For a model with \(d\) predictors, adjusted \(R^2\) is given by \(\text{Adjusted } R^2 = 1 - \frac{\mathrm{RSS}/(n-d-1)}{\mathrm{TSS}/(n-1)} \>. \tag{6.4}\) A large adjusted \(R^2\) value indicates low test error. Maximizing adjusted \(R^2\) minimizes \(\frac{RSS}{n-d-1}\). While RSS always decreases as the number of predictors increases, \(\frac{RSS}{n-d-1}\) may increase or decrease, because of the \(d\) term. Unlike \(R^2\), adjusted \(R^2\) adds a penalty for irrelevant variables.

Figure 6.2 shows \(C_p\), BIC and adjusted \(R^2\) for the best models of each size in the Credit data set. \(C_p\) predicts a 6 variable model, BIC predicts a 4 variable model and adjusted \(R^2\) predicts a 7 variable model.

Figure 6.2

Figure 6.2\(C_p\), BIC and adjusted \(R^2\) for the best models of each size for the Credit data set.

The Validation Set Approach and Cross-Validation

The test error rates can be estimated using validation set and cross-validation methods. The model with the smallest test error is then selected. The advantage of this approach over AIC, BIC, \(C_p\), and adjusted \(R^2\), is it gives a direct estimate of the test error.

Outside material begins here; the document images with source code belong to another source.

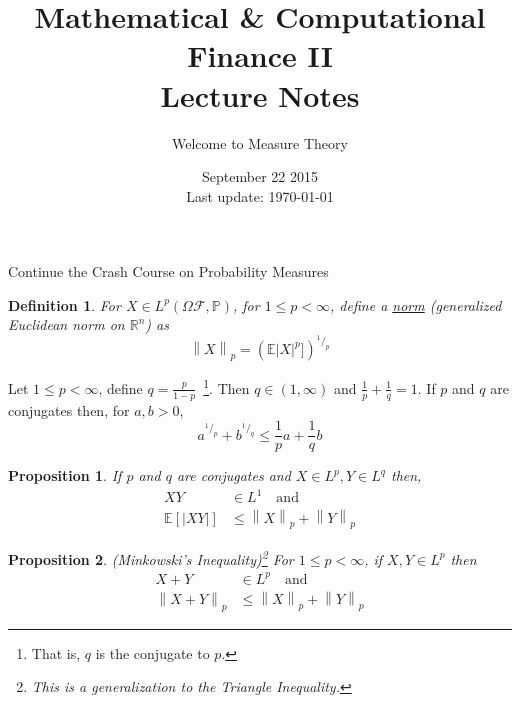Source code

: \documentclass[12pt]{article}
\newtheorem{definition}{Definition}
\newtheorem{proposition}{Proposition}
\newcommand\norm[1]{\left\lVert#1\right\rVert} %
\begin{document}
 
 
\title{Mathematical \& Computational Finance II\\Lecture Notes}
\author{Welcome to Measure Theory}
\date{September 22 2015 \\ Last update: \today{}}
\maketitle

\begin{section}{Continue the Crash Course on Probability Measures}

\begin{definition} \label{def:norm} For $X \in L^p(\Omega \mathcal F, \mathbb P)$, for $1 \leq p < \infty$, define a \underline{norm} (generalized Euclidean norm on $\mathbb R^n$) as
\begin{equation*}
	\norm{X}_p = (\mathbb E|X|^p])^{^1/_p}
\end{equation*}
\end{definition}

\noindent Let $1 \leq p < \infty$, define $q = \frac{p}{1-p}$~\footnote{That is, $q$ is the conjugate to $p$.}. Then $q \in (1, \infty)$ and $\frac{1}{p} + \frac{1}{q} = 1$. If $p$ and $q$ are conjugates then, for $a, b > 0$,
\begin{equation*}
	a^{^1/_p} + b^{^1/_q} \leq \frac{1}{p}a + \frac{1}{q}b
\end{equation*}

\begin{proposition} If $p$ and $q$ are conjugates and $X \in L^p, Y \in L^q$ then,
\begin{align*}
	XY &\in L^1 \quad \text{and} \\
	\mathbb E[|XY|] &\leq \norm{X}_p + \norm{Y}_p
\end{align*}
\end{proposition}

\begin{proposition} (Minkowski's Inequality)\footnote{This is a generalization to the Triangle Inequality.} For $1 \leq p < \infty$, if $X, Y \in L^p$ then
\begin{align*}
	X + Y& \in L^p \quad \text{and} \\
	\norm{X + Y}_p &\leq \norm{X}_p + \norm{Y}_p
\end{align*}
\end{proposition}


\end{section}
\end{document}
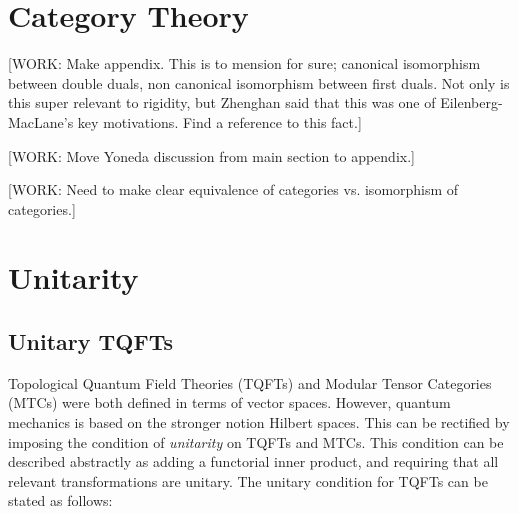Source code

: \documentclass{article}
\theoremstyle{definition}
\numberwithin{figure}{section}
\begin{document}
\section{Category Theory}
\label{Categories}
[WORK: Make appendix. This is to mension for sure; canonical isomorphism between double duals, non canonical isomorphism between first duals. Not only is this super relevant to rigidity, but Zhenghan said that this was one of Eilenberg-MacLane's key motivations. Find a reference to this fact.]

[WORK: Move Yoneda discussion from main section to appendix.]

[WORK: Need to make clear equivalence of categories vs. isomorphism of categories.]
\section{Unitarity}
\label{Unitarity}

\subsection{Unitary TQFTs}

Topological Quantum Field Theories (TQFTs) and Modular Tensor Categories (MTCs) were both defined in terms of vector spaces. However, quantum mechanics is based on the stronger notion Hilbert spaces. This can be rectified by imposing the condition of \textit{unitarity} on TQFTs and MTCs. This condition can be described abstractly as adding a functorial inner product, and requiring that all relevant transformations are unitary. The unitary condition for TQFTs can be stated as follows:
\end{document}
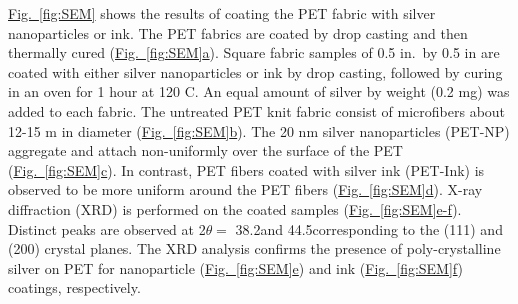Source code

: \documentclass[journal=jacsat,manuscript=article]{achemso}
\newcommand{\figref}[2][]{\hyperref[#2]{Fig.~\ref{#2}#1}}
\begin{document}
\figref{fig:SEM} shows the results of coating the PET fabric with silver nanoparticles or ink.  
The PET fabrics are coated by drop casting and then thermally cured
(\figref[a]{fig:SEM}).  Square fabric samples of 
0.5 in.~by 0.5 in are coated with either silver nanoparticles or ink by drop casting, followed by curing in an oven for 1 hour at 120 \degree C. An equal amount of silver by weight (0.2 mg) was added to each fabric. 
The untreated PET knit fabric consist of microfibers about 12-15 \micro m in diameter (\figref[b]{fig:SEM}). %
The 20 nm silver nanoparticles (PET-NP) aggregate and attach non-uniformly over the surface of the PET (\figref[c]{fig:SEM}).  
In contrast, PET fibers %
coated with silver ink (PET-Ink) 
is observed to be more uniform around the PET fibers (\figref[d]{fig:SEM}). 
X-ray diffraction (XRD) is performed on the coated samples (\figref[e-f]{fig:SEM}). %
Distinct peaks are observed at 2$\theta =$ 38.2\degree and 44.5\degree corresponding to the (111) and (200) crystal planes. 
The XRD analysis confirms the presence of poly-crystalline silver on PET for nanoparticle (\figref[e]{fig:SEM}) and ink (\figref[f]{fig:SEM}) coatings, respectively. 



\end{document}
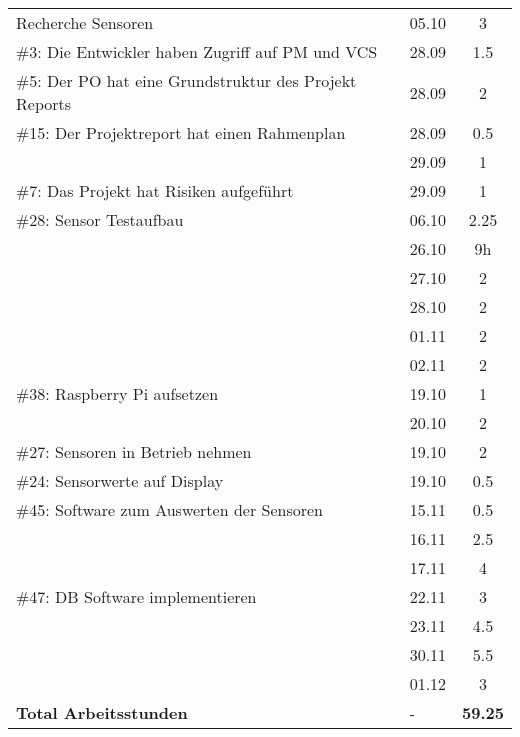 \documentclass[a4paper, 10pt, fleqn]{article}
\newcommand{\footer}{\midrule\textbf{Total Arbeitsstunden}&-&\textbf{59.25}\\\midrule\bottomrule}
\begin{document}
\begin{longtable}{p{9cm}|p{2cm}|c}
        Recherche Sensoren & 05.10 & 3\\
        \#3: Die Entwickler haben Zugriff auf PM und VCS& 28.09 & 1.5\\
        \#5: Der PO hat eine Grundstruktur des Projekt Reports& 28.09 & 2\\
        \#15: Der Projektreport hat einen Rahmenplan & 28.09 & 0.5\\
        & 29.09 & 1\\
        \#7: Das Projekt hat Risiken aufgeführt & 29.09 & 1\\
        \#28: Sensor Testaufbau & 06.10 & 2.25\\
        & 26.10 & 9h \\
        & 27.10 & 2\\
        & 28.10 & 2\\
        & 01.11 & 2\\
        & 02.11 & 2\\
        \#38: Raspberry Pi aufsetzen & 19.10 & 1\\
        & 20.10 & 2\\
        \#27: Sensoren in Betrieb nehmen & 19.10 & 2\\
        \#24: Sensorwerte auf Display & 19.10 & 0.5\\
        \#45: Software zum Auswerten der Sensoren & 15.11 & 0.5\\
        & 16.11 & 2.5\\
        & 17.11 & 4\\
        \#47: DB Software implementieren & 22.11 & 3\\
        & 23.11 & 4.5\\
        & 30.11 & 5.5\\
        & 01.12 & 3\\
        \footer
	\end{longtable}
\end{document}
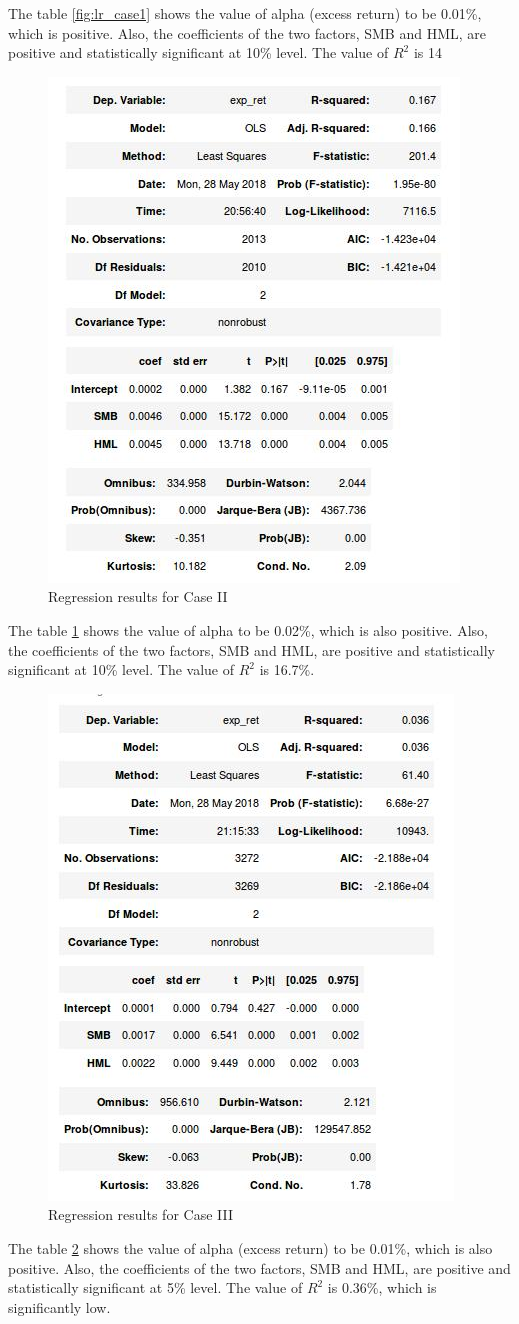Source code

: The table \ref{fig:lr_case1} shows the value of alpha (excess return) to be 0.01\%, which is positive. Also, the coefficients of the two factors, SMB and HML, are positive and statistically significant at 10\% level. The value of $R^2$ is 14\
\begin{figure}[h!] 
\centering
 \includegraphics[width=0.75\linewidth]{figures/regression_llf10.jpeg}
\caption{Regression results for Case II}
\label{fig:lr_case2}
\end{figure} 
The table \ref{fig:lr_case2} shows the value of alpha to be 0.02\%, which is also positive. Also, the coefficients of the two factors, SMB and HML, are positive and statistically significant at 10\% level. The value of $R^2$ is 16.7\%.

\begin{figure}[h!] 
\centering
 \includegraphics[width=0.75\linewidth]{figures/regression_llf5.jpeg}
\caption{Regression results for Case III}
\label{fig:lr_case3}
\end{figure} 

The table \ref{fig:lr_case3} shows the value of alpha (excess return) to be 0.01\%, which is also positive. Also, the coefficients of the two factors, SMB and HML, are positive and statistically significant at 5\% level. The value of $R^2$ is 0.36\%, which is significantly low.
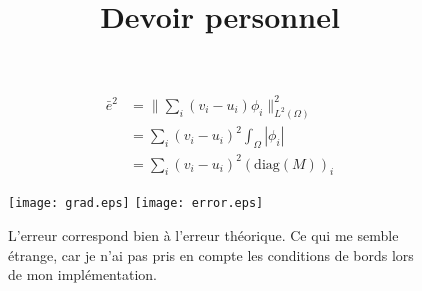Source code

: \documentclass{article}
\date{}
\date{}
\title{Devoir personnel}
\begin{document}
\maketitle
\section{}%

\begin{equation}
\begin{aligned}
\bar{e}^2 &= \|\sum_i (v_i-u_i)\phi_i\|_{L^2(\Omega)}^2\\
&= \sum_i(v_i-u_i)^2 \int_{\Omega}|\phi_i|\\
&= \sum_i (v_i - u_i )^2 (\text{diag}(M))_i
\end{aligned}
\end{equation}

\newpage

\begin{figure}

\texttt{[image: grad.eps]}
\texttt{[image: error.eps]}

L’erreur correspond bien à l’erreur théorique. 
Ce qui me semble étrange, car je n’ai pas pris en compte les conditions de bords lors de mon implémentation.
\end{figure}
\end{document}
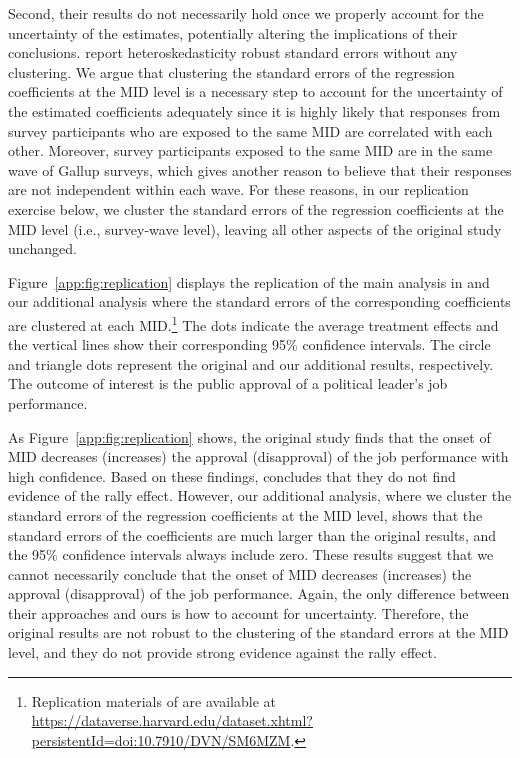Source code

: \documentclass[12pt,letterpaper]{scrartcl}
\let\oldfootnote\footnote
\renewcommand\footnote[1]{\oldfootnote{\hspace{2mm}#1}}
\begin{document}
Second, their results do not necessarily hold once we properly account for the uncertainty of the estimates, potentially altering the implications of their conclusions. \citet{seo2023} report heteroskedasticity robust standard errors without any clustering. We argue that clustering the standard errors of the regression coefficients at the MID level is a necessary step to account for the uncertainty of the estimated coefficients adequately since it is highly likely that responses from survey participants who are exposed to the same MID are correlated with each other. Moreover, survey participants exposed to the same MID are in the same wave of Gallup surveys, which gives another reason to believe that their responses are not independent within each wave. For these reasons, in our replication exercise below, we cluster the standard errors of the regression coefficients at the MID level (i.e., survey-wave level), leaving all other aspects of the original study unchanged.

Figure~\ref{app:fig:replication} displays the replication of the main analysis in \citet{seo2023} and our additional analysis where the standard errors of the corresponding coefficients are clustered at each MID.\footnote{Replication materials of \citet{seo2023} are available at \href{https://dataverse.harvard.edu/dataset.xhtml?persistentId=doi:10.7910/DVN/SM6MZM}{https://dataverse.harvard.edu/dataset.xhtml?persistentId=doi:10.7910/DVN/SM6MZM}.} The dots indicate the average treatment effects and the vertical lines show their corresponding 95\% confidence intervals. The circle and triangle dots represent the original and our additional results, respectively. The outcome of interest is the public approval of a political leader's job performance.

As Figure~\ref{app:fig:replication} shows, the original study finds that the onset of MID decreases (increases) the approval (disapproval) of the job performance with high confidence. Based on these findings, \citet{seo2023} concludes that they do not find evidence of the rally effect. However, our additional analysis, where we cluster the standard errors of the regression coefficients at the MID level, shows that the standard errors of the coefficients are much larger than the original results, and the 95\% confidence intervals always include zero. These results suggest that we cannot necessarily conclude that the onset of MID decreases (increases) the approval (disapproval) of the job performance. Again, the only difference between their approaches and ours is how to account for uncertainty. Therefore, the original results are not robust to the clustering of the standard errors at the MID level, and they do not provide strong evidence against the rally effect.
\end{document}
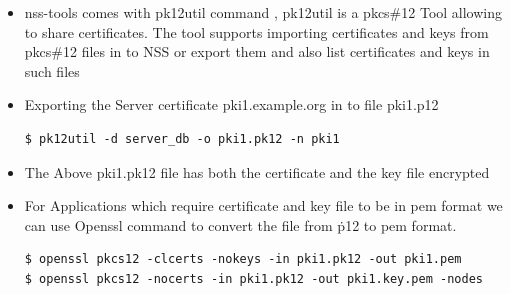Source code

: \documentclass[a4paper]{article}
\begin{document}
\begin{enumerate}[label*=\arabic*.]
\begin{itemize}
            \item nss-tools comes with pk12util command , pk12util is a pkcs\#12 Tool allowing to share certificates. The tool supports importing certificates and keys from pkcs\#12 files in to NSS or export them and also list certificates and keys in such files

            \item Exporting the Server certificate pki1.example.org in to file pki1.p12 
                \begin{lstlisting}[style=BashInputStyle]
$ pk12util -d server_db -o pki1.pk12 -n pki1
                \end{lstlisting}

            \item The Above pki1.pk12 file has both the certificate and the key file encrypted

            \item For Applications which require certificate and key file to be in pem format we can use Openssl command to convert the file from \.p12 to pem format.
                \begin{lstlisting}[style=BashInputStyle]
$ openssl pkcs12 -clcerts -nokeys -in pki1.pk12 -out pki1.pem
$ openssl pkcs12 -nocerts -in pki1.pk12 -out pki1.key.pem -nodes
                \end{lstlisting}
        \end{itemize}
\end{enumerate}
\end{document}
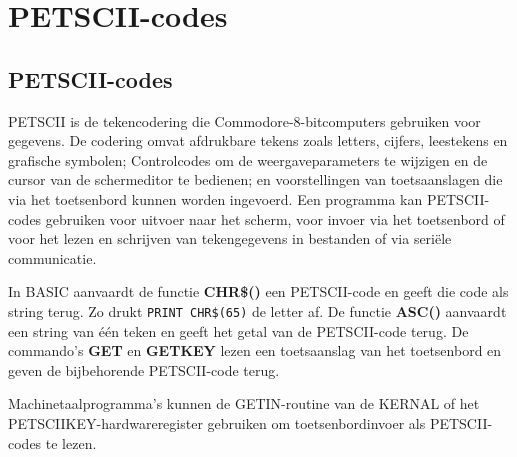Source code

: \chapter{PETSCII-codes}
\label{appendix:petsciicodes}

\section{PETSCII-codes}

PETSCII is de tekencodering die Commodore-8-bitcomputers gebruiken voor gegevens. De codering omvat afdrukbare tekens zoals letters, cijfers, leestekens en grafische symbolen; Controlcodes om de weergaveparameters te wijzigen en de cursor van de schermeditor te bedienen; en voorstellingen van toetsaanslagen die via het toetsenbord kunnen worden ingevoerd. Een programma kan PETSCII-codes gebruiken voor uitvoer naar het scherm, voor invoer via het toetsenbord of voor het lezen en schrijven van tekengegevens in bestanden of via seriële communicatie.

In BASIC aanvaardt de functie \textbf{CHR\$()} een PETSCII-code en geeft die code als string terug. Zo drukt \texttt{PRINT CHR\$(65)} de letter  af. De functie \textbf{ASC()} aanvaardt een string van één teken en geeft het getal van de PETSCII-code terug. De commando's \textbf{GET} en \textbf{GETKEY} lezen een toetsaanslag van het toetsenbord en geven de bijbehorende PETSCII-code terug.

Machinetaalprogramma's kunnen de GETIN-routine van de KERNAL of het PETSCIIKEY-hardwareregister gebruiken om toetsenbordinvoer als PETSCII-codes te lezen.

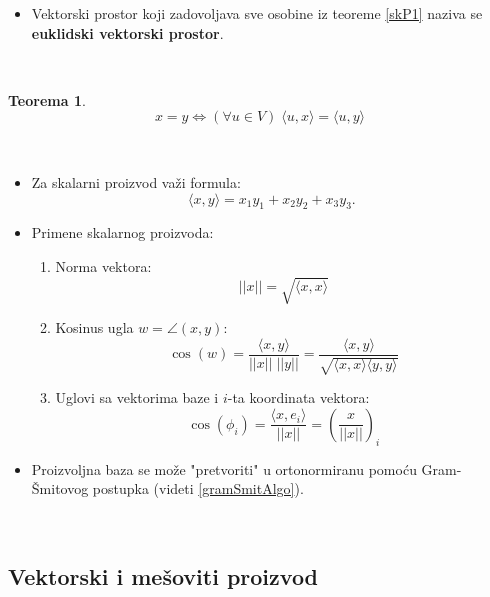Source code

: \documentclass[a4paper,12pt,twoside]{report}
\newtheorem{theorem}{Teorema}[section]
\numberwithin{algorithm}{section}
\begin{document}
\begin{itemize}
    \item Vektorski prostor koji zadovoljava sve osobine iz teoreme \ref{skP1} naziva se \textbf{euklidski vektorski prostor}.
\end{itemize}\

\begin{theorem}
    \[ x = y \iff (\forall u \in V)\; \langle u, x \rangle = \langle u, y \rangle \]
\end{theorem}\
\newpage
\begin{itemize}
    \item Za skalarni proizvod važi formula:
    \[ \langle x, y \rangle = x_1y_1 + x_2y_2 + x_3y_3. \]
    \item Primene skalarnog proizvoda:
    \begin{enumerate}
        \item Norma vektora:
        \[ ||x|| = \sqrt{\langle x, x \rangle} \]
        \item Kosinus ugla $w = \angle (x, y)$:
        \[ \cos(w) = \frac{\langle x, y \rangle}{||x|| \; ||y||} = \frac{\langle x, y \rangle}{\sqrt{\langle x, x \rangle\langle y, y \rangle}} \]
        \item Uglovi sa vektorima baze i $i$-ta koordinata vektora:
        \[ \cos(\phi_i) = \frac{\langle x, e_i \rangle}{||x||} = \left( \frac{x}{||x||} \right)_i\]
    \end{enumerate}
    \item Proizvoljna baza se može "{pretvoriti}" u ortonormiranu pomoću Gram-Šmitovog postupka (videti \ref{gramSmitAlgo}).
\end{itemize}\

\subsection{Vektorski i mešoviti proizvod}
\label{orijentacijaBaze}
\end{document}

Figure 6.3 compares BIC, validation set error and cross-validation error for the Credit data set. BIC predicts a model with 4 predictors and validation and CV both predict a model with 6 predictors.

Figure 6.3

Figure 6.3BIC, Validation set errors and Cross-validation errors for the Credit data set. The overall best model is shown as a blue cross.

Shrinkage Methods

Subset selection methods use least squares to generate linear models with a subset of all predictors. Shrinkage methods provide an alternative where a model is fit with all \(p\) predictors and the coefficient estimates are constrained or regularized. Effectively, this shrinks the coefficient estimates towards zero, which may substantially reduce coefficient estimate variance.

Ridge Regression

The ridge regression coefficients estimates \(\hat{\beta}^R\) are the values that minimize \(\sum\limits_{i=1}^n(y_i - \beta_0 - \sum\limits_{j=1}^p\beta_jx_{ij})^2 + \lambda\sum\limits_{j=1}^p\beta_j^2 = \mathrm{RSS} + \lambda\sum\limits_{j=1}^p\beta_j^2 \tag{6.5} \label{eq:ridge}\) where \(\lambda \geq 0\) is a tuning parameter. As with least squares, ridge regression looks for coefficient estimates that make the RSS small. The second term \(\lambda\sum\beta_j^2\), known as the shrinkage penalty, is small when \(\beta_1, \ldots, \beta_p\) are close to zero. Hence, ridge regression shrinks \(\beta_j\) estimates towards zero. The parameter \(\lambda\) controls the relative impact of these two terms on the coefficient estimates. When \(\lambda = 0\), ridge regression produces the same result as least squares. As \(\lambda \to \infty\), the shrinkage penalty grows and the coefficient estimates approach zero.

Ridge regression should only be applied after standardizing the predictors using \(\tilde{x}_{ij} = \frac{x_{ij}}{\sqrt{\frac{1}{n}\sum\limits_{i=1}^n(x_{ij}-\bar{x}_j)^2}} \tag{6.6}\) such that all predictors are on the same scale. The denominator is the estimated standard deviation of predictor \(j\). Consequently, all predictors have a standard deviation of one. Standardizing makes the fit independent of the scale predictors are measured with.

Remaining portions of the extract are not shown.